Work instruction
Every line in the listing is to be echoed verbatim.

Task input
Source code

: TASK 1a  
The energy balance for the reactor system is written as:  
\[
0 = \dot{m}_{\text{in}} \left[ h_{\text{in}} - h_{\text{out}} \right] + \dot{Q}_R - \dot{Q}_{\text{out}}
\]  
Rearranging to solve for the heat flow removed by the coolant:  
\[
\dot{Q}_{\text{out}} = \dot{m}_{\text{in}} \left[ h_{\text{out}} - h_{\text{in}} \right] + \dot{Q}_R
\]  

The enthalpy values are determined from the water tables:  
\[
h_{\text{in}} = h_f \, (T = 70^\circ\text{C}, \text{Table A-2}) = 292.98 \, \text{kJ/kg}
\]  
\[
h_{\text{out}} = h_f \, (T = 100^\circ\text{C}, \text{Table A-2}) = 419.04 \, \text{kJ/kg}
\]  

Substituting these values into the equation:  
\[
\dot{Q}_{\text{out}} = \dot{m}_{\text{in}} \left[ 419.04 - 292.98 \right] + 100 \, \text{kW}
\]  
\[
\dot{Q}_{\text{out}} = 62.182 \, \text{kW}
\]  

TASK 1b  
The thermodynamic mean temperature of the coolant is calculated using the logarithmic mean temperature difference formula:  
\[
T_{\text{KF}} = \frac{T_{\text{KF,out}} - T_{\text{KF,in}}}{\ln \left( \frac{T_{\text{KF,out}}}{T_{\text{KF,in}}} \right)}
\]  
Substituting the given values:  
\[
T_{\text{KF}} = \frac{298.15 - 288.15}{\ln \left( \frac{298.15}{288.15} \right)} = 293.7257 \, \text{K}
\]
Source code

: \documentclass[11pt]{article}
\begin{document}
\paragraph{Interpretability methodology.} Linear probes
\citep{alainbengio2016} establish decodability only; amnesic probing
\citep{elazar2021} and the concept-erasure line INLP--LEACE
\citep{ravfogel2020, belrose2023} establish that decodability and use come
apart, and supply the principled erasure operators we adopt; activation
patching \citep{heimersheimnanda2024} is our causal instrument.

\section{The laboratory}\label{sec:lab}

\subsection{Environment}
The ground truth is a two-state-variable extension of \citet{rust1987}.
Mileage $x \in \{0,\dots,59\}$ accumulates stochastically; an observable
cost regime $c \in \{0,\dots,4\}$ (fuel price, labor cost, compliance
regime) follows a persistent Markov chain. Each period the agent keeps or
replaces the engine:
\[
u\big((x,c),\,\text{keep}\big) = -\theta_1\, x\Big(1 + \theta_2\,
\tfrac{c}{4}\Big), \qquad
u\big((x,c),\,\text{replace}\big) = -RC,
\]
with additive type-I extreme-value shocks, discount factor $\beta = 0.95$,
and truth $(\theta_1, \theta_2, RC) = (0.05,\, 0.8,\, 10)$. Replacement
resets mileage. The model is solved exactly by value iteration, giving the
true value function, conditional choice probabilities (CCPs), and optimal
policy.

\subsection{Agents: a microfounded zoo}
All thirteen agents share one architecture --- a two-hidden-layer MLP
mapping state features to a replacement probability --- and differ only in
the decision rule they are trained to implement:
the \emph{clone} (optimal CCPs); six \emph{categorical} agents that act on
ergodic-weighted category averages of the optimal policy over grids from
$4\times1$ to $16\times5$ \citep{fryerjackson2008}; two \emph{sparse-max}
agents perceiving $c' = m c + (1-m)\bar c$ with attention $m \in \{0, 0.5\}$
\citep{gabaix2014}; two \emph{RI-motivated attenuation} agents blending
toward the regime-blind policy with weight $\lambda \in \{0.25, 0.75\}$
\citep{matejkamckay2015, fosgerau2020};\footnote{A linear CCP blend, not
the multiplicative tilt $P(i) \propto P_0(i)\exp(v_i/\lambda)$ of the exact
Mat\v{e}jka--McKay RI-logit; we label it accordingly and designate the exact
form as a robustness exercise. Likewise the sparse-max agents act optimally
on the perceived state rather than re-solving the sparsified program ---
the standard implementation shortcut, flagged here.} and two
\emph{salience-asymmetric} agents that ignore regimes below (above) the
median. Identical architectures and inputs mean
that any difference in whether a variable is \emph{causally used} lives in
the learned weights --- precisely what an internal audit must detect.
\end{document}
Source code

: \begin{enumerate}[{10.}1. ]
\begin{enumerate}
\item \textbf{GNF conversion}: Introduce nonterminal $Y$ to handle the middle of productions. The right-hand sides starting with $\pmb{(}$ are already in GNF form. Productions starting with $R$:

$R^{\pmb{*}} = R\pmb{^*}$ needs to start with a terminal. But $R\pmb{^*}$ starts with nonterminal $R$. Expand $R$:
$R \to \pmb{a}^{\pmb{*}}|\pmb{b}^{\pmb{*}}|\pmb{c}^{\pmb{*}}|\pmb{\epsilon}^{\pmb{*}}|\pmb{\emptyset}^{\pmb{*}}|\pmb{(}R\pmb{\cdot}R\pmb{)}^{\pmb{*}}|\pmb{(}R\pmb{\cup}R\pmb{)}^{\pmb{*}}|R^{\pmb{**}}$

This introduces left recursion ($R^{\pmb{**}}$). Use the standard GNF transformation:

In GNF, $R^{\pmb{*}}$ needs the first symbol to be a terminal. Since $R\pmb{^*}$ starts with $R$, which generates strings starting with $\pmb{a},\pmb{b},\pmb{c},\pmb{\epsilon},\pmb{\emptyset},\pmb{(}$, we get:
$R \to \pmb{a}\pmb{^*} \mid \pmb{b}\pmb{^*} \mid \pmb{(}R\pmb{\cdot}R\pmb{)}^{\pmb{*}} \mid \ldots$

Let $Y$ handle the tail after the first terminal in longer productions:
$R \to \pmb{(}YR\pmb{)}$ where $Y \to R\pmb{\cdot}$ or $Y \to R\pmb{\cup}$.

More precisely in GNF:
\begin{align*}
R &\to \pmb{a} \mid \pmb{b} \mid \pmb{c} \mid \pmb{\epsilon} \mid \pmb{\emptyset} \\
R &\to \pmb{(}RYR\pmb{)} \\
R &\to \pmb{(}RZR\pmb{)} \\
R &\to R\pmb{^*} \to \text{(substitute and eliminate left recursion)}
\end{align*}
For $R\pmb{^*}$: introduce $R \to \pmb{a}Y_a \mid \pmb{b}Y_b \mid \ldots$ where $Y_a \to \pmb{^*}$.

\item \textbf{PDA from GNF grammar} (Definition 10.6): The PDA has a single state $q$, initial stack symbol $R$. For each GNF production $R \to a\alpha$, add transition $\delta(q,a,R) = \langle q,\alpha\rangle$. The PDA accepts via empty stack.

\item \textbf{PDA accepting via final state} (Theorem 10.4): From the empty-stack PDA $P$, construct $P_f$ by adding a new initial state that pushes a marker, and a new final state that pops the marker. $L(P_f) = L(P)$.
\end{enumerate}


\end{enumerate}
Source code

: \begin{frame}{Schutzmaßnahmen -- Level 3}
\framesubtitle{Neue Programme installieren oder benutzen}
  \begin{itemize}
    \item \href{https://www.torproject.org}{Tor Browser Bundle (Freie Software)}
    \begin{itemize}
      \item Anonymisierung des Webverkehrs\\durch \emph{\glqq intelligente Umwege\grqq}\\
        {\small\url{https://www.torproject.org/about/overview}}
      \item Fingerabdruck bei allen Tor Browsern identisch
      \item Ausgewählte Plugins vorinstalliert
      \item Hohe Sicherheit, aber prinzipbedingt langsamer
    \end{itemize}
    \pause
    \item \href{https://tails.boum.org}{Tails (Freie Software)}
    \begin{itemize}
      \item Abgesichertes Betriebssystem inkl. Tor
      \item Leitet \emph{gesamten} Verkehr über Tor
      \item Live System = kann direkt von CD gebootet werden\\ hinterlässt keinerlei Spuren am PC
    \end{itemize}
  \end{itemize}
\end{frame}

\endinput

Solution to the problem
Source code

: TASK 1a  
The energy balance for the reactor system is written as:  
\[
0 = \dot{m}_{\text{in}} \left[ h_{\text{in}} - h_{\text{out}} \right] + \dot{Q}_R - \dot{Q}_{\text{out}}
\]  
Rearranging to solve for the heat flow removed by the coolant:  
\[
\dot{Q}_{\text{out}} = \dot{m}_{\text{in}} \left[ h_{\text{out}} - h_{\text{in}} \right] + \dot{Q}_R
\]  

The enthalpy values are determined from the water tables:  
\[
h_{\text{in}} = h_f \, (T = 70^\circ\text{C}, \text{Table A-2}) = 292.98 \, \text{kJ/kg}
\]  
\[
h_{\text{out}} = h_f \, (T = 100^\circ\text{C}, \text{Table A-2}) = 419.04 \, \text{kJ/kg}
\]  

Substituting these values into the equation:  
\[
\dot{Q}_{\text{out}} = \dot{m}_{\text{in}} \left[ 419.04 - 292.98 \right] + 100 \, \text{kW}
\]  
\[
\dot{Q}_{\text{out}} = 62.182 \, \text{kW}
\]  

TASK 1b  
The thermodynamic mean temperature of the coolant is calculated using the logarithmic mean temperature difference formula:  
\[
T_{\text{KF}} = \frac{T_{\text{KF,out}} - T_{\text{KF,in}}}{\ln \left( \frac{T_{\text{KF,out}}}{T_{\text{KF,in}}} \right)}
\]  
Substituting the given values:  
\[
T_{\text{KF}} = \frac{298.15 - 288.15}{\ln \left( \frac{298.15}{288.15} \right)} = 293.7257 \, \text{K}
\]
Source code

: \documentclass[11pt]{article}
\begin{document}
\paragraph{Interpretability methodology.} Linear probes
\citep{alainbengio2016} establish decodability only; amnesic probing
\citep{elazar2021} and the concept-erasure line INLP--LEACE
\citep{ravfogel2020, belrose2023} establish that decodability and use come
apart, and supply the principled erasure operators we adopt; activation
patching \citep{heimersheimnanda2024} is our causal instrument.

\section{The laboratory}\label{sec:lab}

\subsection{Environment}
The ground truth is a two-state-variable extension of \citet{rust1987}.
Mileage $x \in \{0,\dots,59\}$ accumulates stochastically; an observable
cost regime $c \in \{0,\dots,4\}$ (fuel price, labor cost, compliance
regime) follows a persistent Markov chain. Each period the agent keeps or
replaces the engine:
\[
u\big((x,c),\,\text{keep}\big) = -\theta_1\, x\Big(1 + \theta_2\,
\tfrac{c}{4}\Big), \qquad
u\big((x,c),\,\text{replace}\big) = -RC,
\]
with additive type-I extreme-value shocks, discount factor $\beta = 0.95$,
and truth $(\theta_1, \theta_2, RC) = (0.05,\, 0.8,\, 10)$. Replacement
resets mileage. The model is solved exactly by value iteration, giving the
true value function, conditional choice probabilities (CCPs), and optimal
policy.

\subsection{Agents: a microfounded zoo}
All thirteen agents share one architecture --- a two-hidden-layer MLP
mapping state features to a replacement probability --- and differ only in
the decision rule they are trained to implement:
the \emph{clone} (optimal CCPs); six \emph{categorical} agents that act on
ergodic-weighted category averages of the optimal policy over grids from
$4\times1$ to $16\times5$ \citep{fryerjackson2008}; two \emph{sparse-max}
agents perceiving $c' = m c + (1-m)\bar c$ with attention $m \in \{0, 0.5\}$
\citep{gabaix2014}; two \emph{RI-motivated attenuation} agents blending
toward the regime-blind policy with weight $\lambda \in \{0.25, 0.75\}$
\citep{matejkamckay2015, fosgerau2020};\footnote{A linear CCP blend, not
the multiplicative tilt $P(i) \propto P_0(i)\exp(v_i/\lambda)$ of the exact
Mat\v{e}jka--McKay RI-logit; we label it accordingly and designate the exact
form as a robustness exercise. Likewise the sparse-max agents act optimally
on the perceived state rather than re-solving the sparsified program ---
the standard implementation shortcut, flagged here.} and two
\emph{salience-asymmetric} agents that ignore regimes below (above) the
median. Identical architectures and inputs mean
that any difference in whether a variable is \emph{causally used} lives in
the learned weights --- precisely what an internal audit must detect.
\end{document}
Source code

: \begin{enumerate}[{10.}1. ]
\begin{enumerate}
\item \textbf{GNF conversion}: Introduce nonterminal $Y$ to handle the middle of productions. The right-hand sides starting with $\pmb{(}$ are already in GNF form. Productions starting with $R$:

$R^{\pmb{*}} = R\pmb{^*}$ needs to start with a terminal. But $R\pmb{^*}$ starts with nonterminal $R$. Expand $R$:
$R \to \pmb{a}^{\pmb{*}}|\pmb{b}^{\pmb{*}}|\pmb{c}^{\pmb{*}}|\pmb{\epsilon}^{\pmb{*}}|\pmb{\emptyset}^{\pmb{*}}|\pmb{(}R\pmb{\cdot}R\pmb{)}^{\pmb{*}}|\pmb{(}R\pmb{\cup}R\pmb{)}^{\pmb{*}}|R^{\pmb{**}}$

This introduces left recursion ($R^{\pmb{**}}$). Use the standard GNF transformation:

In GNF, $R^{\pmb{*}}$ needs the first symbol to be a terminal. Since $R\pmb{^*}$ starts with $R$, which generates strings starting with $\pmb{a},\pmb{b},\pmb{c},\pmb{\epsilon},\pmb{\emptyset},\pmb{(}$, we get:
$R \to \pmb{a}\pmb{^*} \mid \pmb{b}\pmb{^*} \mid \pmb{(}R\pmb{\cdot}R\pmb{)}^{\pmb{*}} \mid \ldots$

Let $Y$ handle the tail after the first terminal in longer productions:
$R \to \pmb{(}YR\pmb{)}$ where $Y \to R\pmb{\cdot}$ or $Y \to R\pmb{\cup}$.

More precisely in GNF:
\begin{align*}
R &\to \pmb{a} \mid \pmb{b} \mid \pmb{c} \mid \pmb{\epsilon} \mid \pmb{\emptyset} \\
R &\to \pmb{(}RYR\pmb{)} \\
R &\to \pmb{(}RZR\pmb{)} \\
R &\to R\pmb{^*} \to \text{(substitute and eliminate left recursion)}
\end{align*}
For $R\pmb{^*}$: introduce $R \to \pmb{a}Y_a \mid \pmb{b}Y_b \mid \ldots$ where $Y_a \to \pmb{^*}$.

\item \textbf{PDA from GNF grammar} (Definition 10.6): The PDA has a single state $q$, initial stack symbol $R$. For each GNF production $R \to a\alpha$, add transition $\delta(q,a,R) = \langle q,\alpha\rangle$. The PDA accepts via empty stack.

\item \textbf{PDA accepting via final state} (Theorem 10.4): From the empty-stack PDA $P$, construct $P_f$ by adding a new initial state that pushes a marker, and a new final state that pops the marker. $L(P_f) = L(P)$.
\end{enumerate}


\end{enumerate}
Source code

: \begin{frame}{Schutzmaßnahmen -- Level 3}
\framesubtitle{Neue Programme installieren oder benutzen}
  \begin{itemize}
    \item \href{https://www.torproject.org}{Tor Browser Bundle (Freie Software)}
    \begin{itemize}
      \item Anonymisierung des Webverkehrs\\durch \emph{\glqq intelligente Umwege\grqq}\\
        {\small\url{https://www.torproject.org/about/overview}}
      \item Fingerabdruck bei allen Tor Browsern identisch
      \item Ausgewählte Plugins vorinstalliert
      \item Hohe Sicherheit, aber prinzipbedingt langsamer
    \end{itemize}
    \pause
    \item \href{https://tails.boum.org}{Tails (Freie Software)}
    \begin{itemize}
      \item Abgesichertes Betriebssystem inkl. Tor
      \item Leitet \emph{gesamten} Verkehr über Tor
      \item Live System = kann direkt von CD gebootet werden\\ hinterlässt keinerlei Spuren am PC
    \end{itemize}
  \end{itemize}
\end{frame}

\endinput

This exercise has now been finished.